Correct exposition of complementarity in Unruh's and Afshar's experiments

Abstract

We discuss the multiple pass interferometer setup proposed by Unruh, and clarify some of the fundamental issues linked with complementarity. We explicitly state all mathematical instructions for manipulating the quantum amplitudes and assessing the probability distribution functions. In this respect we show that certain purely math logical limitations (requirement for consistency) prevent one to argue that there is one-to-one corespondence between paths 1 and 2 and the exit gates 10 and 9 ("which way" interpretation), and at the same time insist on pure state density matrix, i. e. existent nonmeasured interference in the second building block of Unruh's interferometer.

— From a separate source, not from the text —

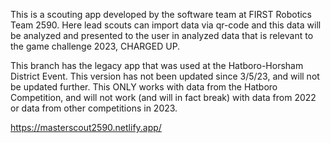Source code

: This is a scouting app developed by the software team at FIRST Robotics Team 2590.
Here lead scouts can import data via qr-code and this data will be analyzed and presented to the user in analyzed data that is relevant to the game challenge 2023, CHARGED UP. 

This branch has the legacy app that was used at the Hatboro-Horsham District Event. This version has not been updated since 3/5/23, and will not be updated further. This ONLY works with data from the Hatboro Competition, and will not work (and will in fact break) with data from 2022 or data from other competitions in 2023. 

https://masterscout2590.netlify.app/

Furthermore one cannot even argue that Unruh's setup is described by mixed density matrix that keeps the one-to-one correspondence between the paths 1 and 2 and the exit gates. This last claim is mathematically consistent, however is experimentally disprovable - because one may potentially distinguish mixed quantum state from pure quantum state. One just lets the two beams captured at the exit gates cross each other. If interference can be observed the two exit gates were coherent and provide beams in pure state (superposition), while if interference cannot be observed, the state of the exit gates was mixed one. Since the captured beams at the exit gates in Unruh's experiment could interfere this implies that the whole setup is characterized with pure state density matrix and does not preserve the one-to-one correspondence between the entry points and exit gates, even in case where the destructive interference in arm 5 of the interferometer is not measured. Therefore the correct (experimentally plausible and mathematically consistent) exposition of complementarity introduced by Georgiev in 2004 is that Unruh's setup is characterized by pure state density matrix and does not keep the suggested by Unruh one-to-one correspondence. As an appendix is shown the equivalence between Unruh's setup and Afshar's setup and correct analysis of Afshar's experiment is also provided.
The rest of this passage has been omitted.